- Work item:
Reproduce each line of the entries that carries "added".

- Study material:
+ + + + +

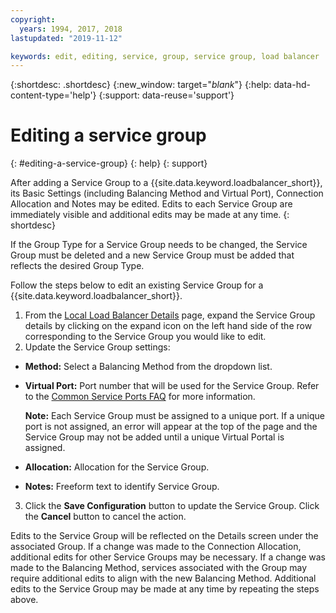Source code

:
 ```yaml
---
copyright:
  years: 1994, 2017, 2018
lastupdated: "2019-11-12"

keywords: edit, editing, service, group, service group, load balancer
---
```


{:shortdesc: .shortdesc}
{:new_window: target="_blank_"}
{:help: data-hd-content-type='help'}
{:support: data-reuse='support'}

# Editing a service group
{: #editing-a-service-group}
{: help}
{: support}

After adding a Service Group to a {{site.data.keyword.loadbalancer_short}}, its Basic Settings (including Balancing Method and Virtual Port), Connection Allocation and Notes may be edited. Edits to each Service Group are immediately visible and additional edits may be made at any time.
{: shortdesc}

If the Group Type for a Service Group needs to be changed, the Service Group must be deleted and a new Service Group must be added that reflects the desired Group Type.

Follow the steps below to edit an existing Service Group for a {{site.data.keyword.loadbalancer_short}}.

1. From the [Local Load Balancer Details](/docs/local-load-balancer?topic=local-load-balancer-viewing-local-load-balancer-details#viewing-local-load-balancer-details) page, expand the Service Group details by clicking on the expand icon on the left hand side of the row corresponding to the Service Group you would like to edit.
2. Update the Service Group settings:
  - **Method:** Select a Balancing Method from the dropdown list.
  - **Virtual Port:** Port number that will be used for the Service Group. Refer to the [Common Service Ports FAQ](/docs/local-load-balancer?topic=local-load-balancer-faqs-for-local-load-balancer#what-services-can-be-load-balanced-) for more information.

  	**Note:** Each Service Group must be assigned to a unique port. If a unique port is not assigned, an error will appear at the top of the page and the Service Group may not be added until a unique Virtual Portal is assigned.
  - **Allocation:**  Allocation for the Service Group.
  - **Notes:** Freeform text to identify Service Group.
3. Click the **Save Configuration** button to update the Service Group. Click the **Cancel** button to cancel the action.

Edits to the Service Group will be reflected on the Details screen under the associated Group. If a change was made to the Connection Allocation, additional edits for other Service Groups may be necessary. If a change was made to the Balancing Method, services associated with the Group may require additional edits to align with the new Balancing Method. Additional edits to the Service Group may be made at any time by repeating the steps above.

+ + + + +

- Answer for this exercise:
If the Group Type for a Service Group needs to be changed, the Service Group must be deleted and a new Service Group must be added that reflects the desired Group Type.
  	**Note:** Each Service Group must be assigned to a unique port. If a unique port is not assigned, an error will appear at the top of the page and the Service Group may not be added until a unique Virtual Portal is assigned.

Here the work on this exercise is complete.